The records follow. Copy them exactly, but omit the pictures.

====== THE DATA ======

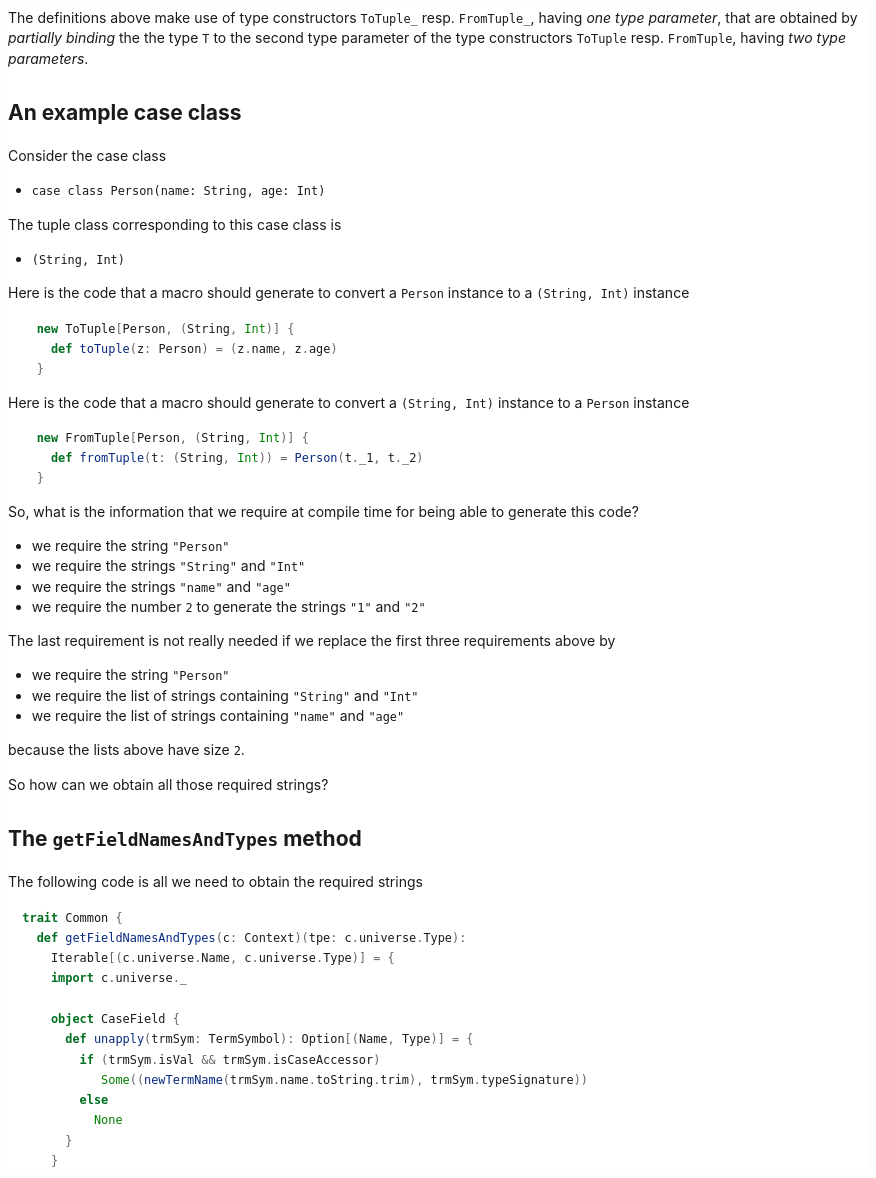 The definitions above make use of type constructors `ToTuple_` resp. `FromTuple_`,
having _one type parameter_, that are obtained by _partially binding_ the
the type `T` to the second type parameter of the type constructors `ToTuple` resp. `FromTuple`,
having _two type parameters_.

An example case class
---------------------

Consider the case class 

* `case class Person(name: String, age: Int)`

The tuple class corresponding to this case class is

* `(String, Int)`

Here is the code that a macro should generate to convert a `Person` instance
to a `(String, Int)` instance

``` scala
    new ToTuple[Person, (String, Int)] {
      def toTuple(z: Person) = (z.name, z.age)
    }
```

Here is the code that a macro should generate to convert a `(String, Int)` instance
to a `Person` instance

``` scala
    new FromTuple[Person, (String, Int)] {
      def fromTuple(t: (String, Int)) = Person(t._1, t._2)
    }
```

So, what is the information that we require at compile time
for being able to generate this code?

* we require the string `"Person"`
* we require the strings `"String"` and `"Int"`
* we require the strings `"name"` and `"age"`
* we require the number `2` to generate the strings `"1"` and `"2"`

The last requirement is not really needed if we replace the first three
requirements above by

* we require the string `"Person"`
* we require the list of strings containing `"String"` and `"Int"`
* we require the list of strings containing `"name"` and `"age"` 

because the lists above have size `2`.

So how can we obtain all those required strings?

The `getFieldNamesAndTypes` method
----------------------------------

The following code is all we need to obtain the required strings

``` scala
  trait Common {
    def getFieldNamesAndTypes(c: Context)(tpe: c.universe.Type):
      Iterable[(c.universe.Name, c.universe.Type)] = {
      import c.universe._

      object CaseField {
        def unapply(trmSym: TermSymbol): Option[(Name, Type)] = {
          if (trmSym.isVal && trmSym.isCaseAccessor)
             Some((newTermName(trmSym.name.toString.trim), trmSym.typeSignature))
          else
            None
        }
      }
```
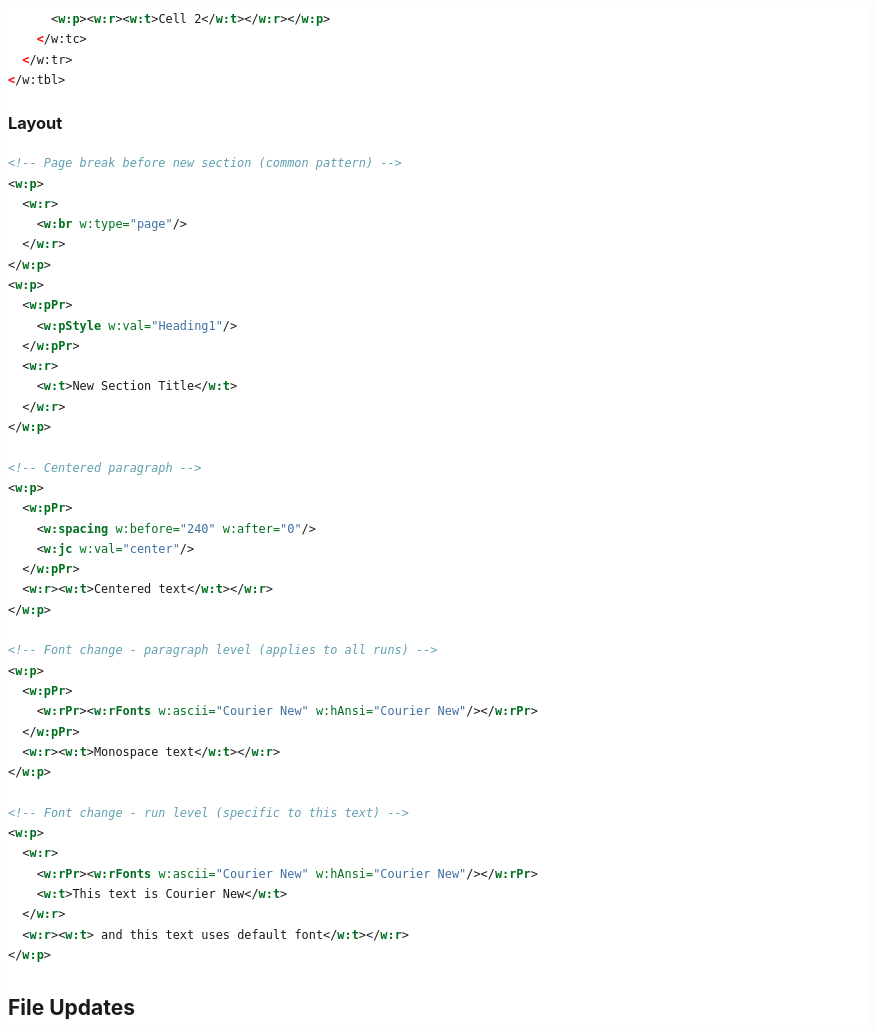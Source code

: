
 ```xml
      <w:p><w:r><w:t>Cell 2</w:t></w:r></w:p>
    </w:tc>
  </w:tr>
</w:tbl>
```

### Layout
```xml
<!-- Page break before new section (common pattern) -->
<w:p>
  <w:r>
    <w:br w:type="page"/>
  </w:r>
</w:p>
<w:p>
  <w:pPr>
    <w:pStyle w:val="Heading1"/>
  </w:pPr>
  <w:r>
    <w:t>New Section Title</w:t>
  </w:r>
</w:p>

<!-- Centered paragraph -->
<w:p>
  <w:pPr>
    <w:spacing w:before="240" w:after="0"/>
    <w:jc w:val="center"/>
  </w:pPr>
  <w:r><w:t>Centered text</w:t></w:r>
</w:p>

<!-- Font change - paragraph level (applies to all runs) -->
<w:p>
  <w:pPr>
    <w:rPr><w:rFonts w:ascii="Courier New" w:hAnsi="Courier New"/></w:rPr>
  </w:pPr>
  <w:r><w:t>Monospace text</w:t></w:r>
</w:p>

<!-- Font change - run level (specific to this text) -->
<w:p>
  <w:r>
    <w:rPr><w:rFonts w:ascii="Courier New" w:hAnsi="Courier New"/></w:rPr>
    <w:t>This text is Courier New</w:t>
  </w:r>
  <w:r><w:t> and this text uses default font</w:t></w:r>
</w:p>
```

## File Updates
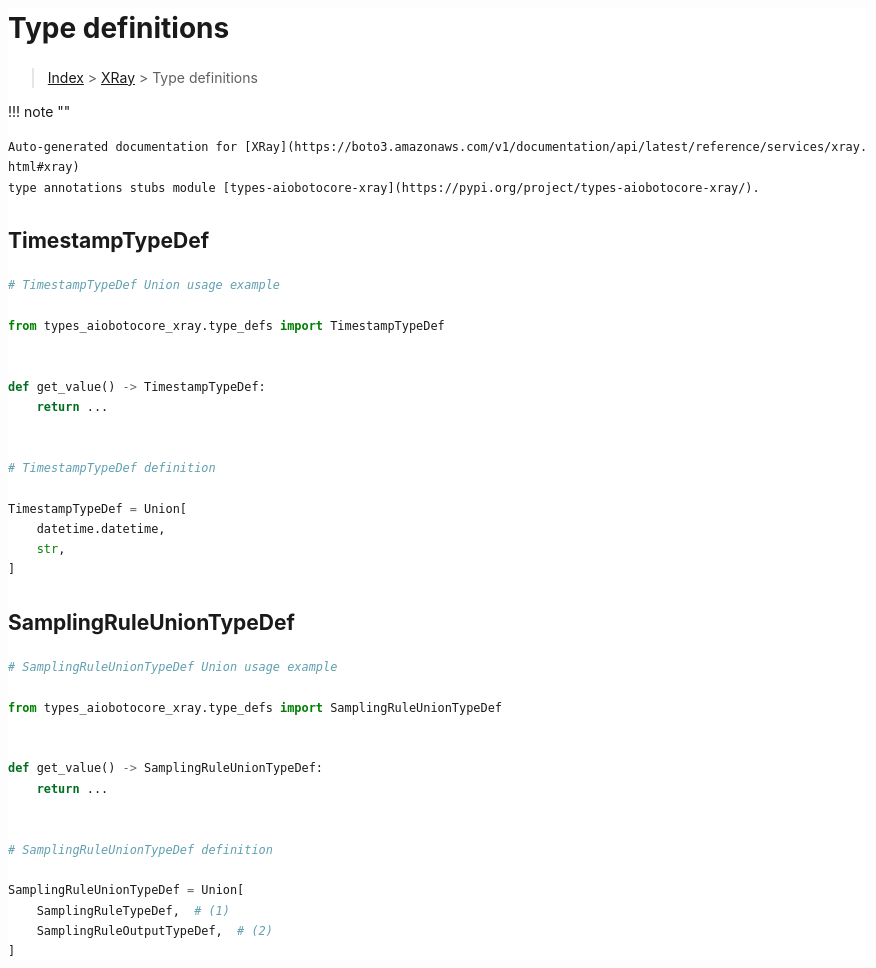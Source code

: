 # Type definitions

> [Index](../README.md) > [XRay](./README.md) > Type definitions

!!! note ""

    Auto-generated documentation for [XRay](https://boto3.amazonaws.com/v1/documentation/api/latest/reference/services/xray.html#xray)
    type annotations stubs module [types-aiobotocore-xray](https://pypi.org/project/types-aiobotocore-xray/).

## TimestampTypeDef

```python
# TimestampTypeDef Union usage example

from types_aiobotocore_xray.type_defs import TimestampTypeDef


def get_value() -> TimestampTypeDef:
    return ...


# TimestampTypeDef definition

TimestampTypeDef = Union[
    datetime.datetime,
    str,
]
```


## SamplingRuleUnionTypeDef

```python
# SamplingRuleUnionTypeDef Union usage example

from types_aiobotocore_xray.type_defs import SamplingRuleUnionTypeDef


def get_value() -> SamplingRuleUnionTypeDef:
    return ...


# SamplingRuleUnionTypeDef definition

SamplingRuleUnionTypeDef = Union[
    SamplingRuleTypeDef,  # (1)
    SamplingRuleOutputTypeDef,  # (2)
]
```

======

▶ [EXPECTED ANSWER]:
 The definitions above make use of type constructors `ToTuple_` resp. `FromTuple_`,
having _one type parameter_, that are obtained by _partially binding_ the
the type `T` to the second type parameter of the type constructors `ToTuple` resp. `FromTuple`,
having _two type parameters_.

An example case class
---------------------

Consider the case class 

* `case class Person(name: String, age: Int)`

The tuple class corresponding to this case class is

* `(String, Int)`

Here is the code that a macro should generate to convert a `Person` instance
to a `(String, Int)` instance

``` scala
    new ToTuple[Person, (String, Int)] {
      def toTuple(z: Person) = (z.name, z.age)
    }
```

Here is the code that a macro should generate to convert a `(String, Int)` instance
to a `Person` instance

``` scala
    new FromTuple[Person, (String, Int)] {
      def fromTuple(t: (String, Int)) = Person(t._1, t._2)
    }
```

So, what is the information that we require at compile time
for being able to generate this code?

* we require the string `"Person"`
* we require the strings `"String"` and `"Int"`
* we require the strings `"name"` and `"age"`
* we require the number `2` to generate the strings `"1"` and `"2"`

The last requirement is not really needed if we replace the first three
requirements above by

* we require the string `"Person"`
* we require the list of strings containing `"String"` and `"Int"`
* we require the list of strings containing `"name"` and `"age"` 

because the lists above have size `2`.

So how can we obtain all those required strings?

The `getFieldNamesAndTypes` method
----------------------------------

The following code is all we need to obtain the required strings

``` scala
  trait Common {
    def getFieldNamesAndTypes(c: Context)(tpe: c.universe.Type):
      Iterable[(c.universe.Name, c.universe.Type)] = {
      import c.universe._

      object CaseField {
        def unapply(trmSym: TermSymbol): Option[(Name, Type)] = {
          if (trmSym.isVal && trmSym.isCaseAccessor)
             Some((newTermName(trmSym.name.toString.trim), trmSym.typeSignature))
          else
            None
        }
      }
```
Source code

:
 ```xml
      <w:p><w:r><w:t>Cell 2</w:t></w:r></w:p>
    </w:tc>
  </w:tr>
</w:tbl>
```

### Layout
```xml
<!-- Page break before new section (common pattern) -->
<w:p>
  <w:r>
    <w:br w:type="page"/>
  </w:r>
</w:p>
<w:p>
  <w:pPr>
    <w:pStyle w:val="Heading1"/>
  </w:pPr>
  <w:r>
    <w:t>New Section Title</w:t>
  </w:r>
</w:p>

<!-- Centered paragraph -->
<w:p>
  <w:pPr>
    <w:spacing w:before="240" w:after="0"/>
    <w:jc w:val="center"/>
  </w:pPr>
  <w:r><w:t>Centered text</w:t></w:r>
</w:p>

<!-- Font change - paragraph level (applies to all runs) -->
<w:p>
  <w:pPr>
    <w:rPr><w:rFonts w:ascii="Courier New" w:hAnsi="Courier New"/></w:rPr>
  </w:pPr>
  <w:r><w:t>Monospace text</w:t></w:r>
</w:p>

<!-- Font change - run level (specific to this text) -->
<w:p>
  <w:r>
    <w:rPr><w:rFonts w:ascii="Courier New" w:hAnsi="Courier New"/></w:rPr>
    <w:t>This text is Courier New</w:t>
  </w:r>
  <w:r><w:t> and this text uses default font</w:t></w:r>
</w:p>
```

## File Updates
Source code

: # Type definitions

> [Index](../README.md) > [XRay](./README.md) > Type definitions

!!! note ""

    Auto-generated documentation for [XRay](https://boto3.amazonaws.com/v1/documentation/api/latest/reference/services/xray.html#xray)
    type annotations stubs module [types-aiobotocore-xray](https://pypi.org/project/types-aiobotocore-xray/).

## TimestampTypeDef

```python
# TimestampTypeDef Union usage example

from types_aiobotocore_xray.type_defs import TimestampTypeDef


def get_value() -> TimestampTypeDef:
    return ...


# TimestampTypeDef definition

TimestampTypeDef = Union[
    datetime.datetime,
    str,
]
```


## SamplingRuleUnionTypeDef

```python
# SamplingRuleUnionTypeDef Union usage example

from types_aiobotocore_xray.type_defs import SamplingRuleUnionTypeDef


def get_value() -> SamplingRuleUnionTypeDef:
    return ...


# SamplingRuleUnionTypeDef definition

SamplingRuleUnionTypeDef = Union[
    SamplingRuleTypeDef,  # (1)
    SamplingRuleOutputTypeDef,  # (2)
]
```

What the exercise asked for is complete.